To gain access to the cluster, you must first get approval by emailing your UNI and account name (Ocean Climate Physics: Abernathey) to [email protected] while also cc'ing Ryan.
Log in to the secure LDEO vpn with your LDEO username and password. From your terminal, SSH into the submit node: ssh -x <UNI>@ginsburg.rcs.columbia.edu
("-x" enables X11 forwarding). Enter your Columbia password and you will be in the directory /burg/home/<UNI>
.
Alternatively, you can define specific SSH settings that will make connecting to the host faster. In your local .ssh/config
file, add the following information:
Host gins
HostName ginsburg.rcs.columbia.edu
ForwardAgent yes
User <UNI>
ServerAliveInterval 60
ServerAliveInterval
helps keep your ssh connection alive if you have an unsteady internet.

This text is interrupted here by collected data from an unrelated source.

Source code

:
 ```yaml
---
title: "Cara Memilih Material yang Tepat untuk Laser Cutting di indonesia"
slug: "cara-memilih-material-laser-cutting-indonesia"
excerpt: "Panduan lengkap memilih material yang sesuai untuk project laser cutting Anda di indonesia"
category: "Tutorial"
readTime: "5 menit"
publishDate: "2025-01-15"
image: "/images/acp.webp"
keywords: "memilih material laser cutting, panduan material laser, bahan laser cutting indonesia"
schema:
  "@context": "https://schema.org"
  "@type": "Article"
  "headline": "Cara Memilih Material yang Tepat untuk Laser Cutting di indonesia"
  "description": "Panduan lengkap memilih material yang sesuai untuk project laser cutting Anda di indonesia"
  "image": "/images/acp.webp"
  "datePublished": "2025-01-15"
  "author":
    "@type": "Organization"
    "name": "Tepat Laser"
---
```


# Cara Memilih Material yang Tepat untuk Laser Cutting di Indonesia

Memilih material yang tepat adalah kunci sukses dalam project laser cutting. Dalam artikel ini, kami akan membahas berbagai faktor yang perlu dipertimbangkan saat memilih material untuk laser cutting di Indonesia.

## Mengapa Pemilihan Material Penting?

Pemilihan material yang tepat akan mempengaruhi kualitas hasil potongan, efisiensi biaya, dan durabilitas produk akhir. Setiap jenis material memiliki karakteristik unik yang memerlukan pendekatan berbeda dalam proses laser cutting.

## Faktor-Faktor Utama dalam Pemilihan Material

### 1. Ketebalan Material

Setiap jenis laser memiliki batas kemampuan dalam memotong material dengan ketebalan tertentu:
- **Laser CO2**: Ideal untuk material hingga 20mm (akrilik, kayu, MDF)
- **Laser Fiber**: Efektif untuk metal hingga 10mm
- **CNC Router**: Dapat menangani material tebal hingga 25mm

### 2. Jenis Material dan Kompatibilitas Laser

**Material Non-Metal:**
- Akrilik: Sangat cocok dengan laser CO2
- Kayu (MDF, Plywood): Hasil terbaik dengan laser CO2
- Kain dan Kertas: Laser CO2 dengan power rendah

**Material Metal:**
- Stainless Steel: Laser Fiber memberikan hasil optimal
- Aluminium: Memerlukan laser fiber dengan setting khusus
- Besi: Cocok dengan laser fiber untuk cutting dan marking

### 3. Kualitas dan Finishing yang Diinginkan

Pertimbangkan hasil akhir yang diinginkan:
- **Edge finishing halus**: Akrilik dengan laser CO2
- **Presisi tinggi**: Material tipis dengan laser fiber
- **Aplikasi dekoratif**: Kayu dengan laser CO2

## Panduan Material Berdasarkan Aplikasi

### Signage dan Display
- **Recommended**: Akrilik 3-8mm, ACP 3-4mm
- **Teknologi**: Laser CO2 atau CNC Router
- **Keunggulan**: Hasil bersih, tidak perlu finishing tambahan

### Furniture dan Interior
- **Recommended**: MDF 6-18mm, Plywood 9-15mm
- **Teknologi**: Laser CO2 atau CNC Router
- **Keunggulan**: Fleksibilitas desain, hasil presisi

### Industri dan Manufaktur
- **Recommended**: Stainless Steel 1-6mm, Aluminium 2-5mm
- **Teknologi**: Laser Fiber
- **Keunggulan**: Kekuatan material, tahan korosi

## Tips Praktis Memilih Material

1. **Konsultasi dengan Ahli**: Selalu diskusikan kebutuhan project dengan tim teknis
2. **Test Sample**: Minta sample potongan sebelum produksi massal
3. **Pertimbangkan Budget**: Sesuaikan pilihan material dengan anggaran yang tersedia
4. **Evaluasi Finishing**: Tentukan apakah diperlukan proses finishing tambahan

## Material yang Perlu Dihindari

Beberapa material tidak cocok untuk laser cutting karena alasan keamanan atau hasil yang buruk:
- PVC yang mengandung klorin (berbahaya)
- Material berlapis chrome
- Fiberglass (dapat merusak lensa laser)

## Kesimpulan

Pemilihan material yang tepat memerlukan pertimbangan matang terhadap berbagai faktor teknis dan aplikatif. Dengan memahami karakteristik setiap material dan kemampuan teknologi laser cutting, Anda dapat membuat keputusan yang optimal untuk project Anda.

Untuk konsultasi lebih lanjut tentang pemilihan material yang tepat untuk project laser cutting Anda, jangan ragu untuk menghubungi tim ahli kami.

Now logging in to Ginburg is a bit faster.
ssh -x gins
Note: Logging in direcly to the burg
filesystem using ssh -x <UNI>@burg.rcs.columbia.edu
allows you more RAM to work with. This route is useful if you are working with virtual python environments on the burg
filesystem.
Ginsburg uses Slurm to manage the cluster workload. A batch script is used to allocate resources and execute your job. You must specify an account when you're ready to submit a job to the cluster.
Account | Full Name |
---|---|
abernathey | Ocean Climate Physics: Abernathey |
The example submit script runs the job Date
, which prints the time and date to an output file (slurm-####.out) written in your current directory. The #'s correspond to the job ID given by Slurm.
#!/bin/bash -l
#
# Replace ACCOUNT with your account name before submitting.
#
#SBATCH --account=ACCOUNT # Replace ACCOUNT with your group account name
#SBATCH --job-name=Date # The job name
#SBATCH -N 1 # The number of nodes to request
#SBATCH -c 1 # The number of cpu cores to use (up to 32 cores per server)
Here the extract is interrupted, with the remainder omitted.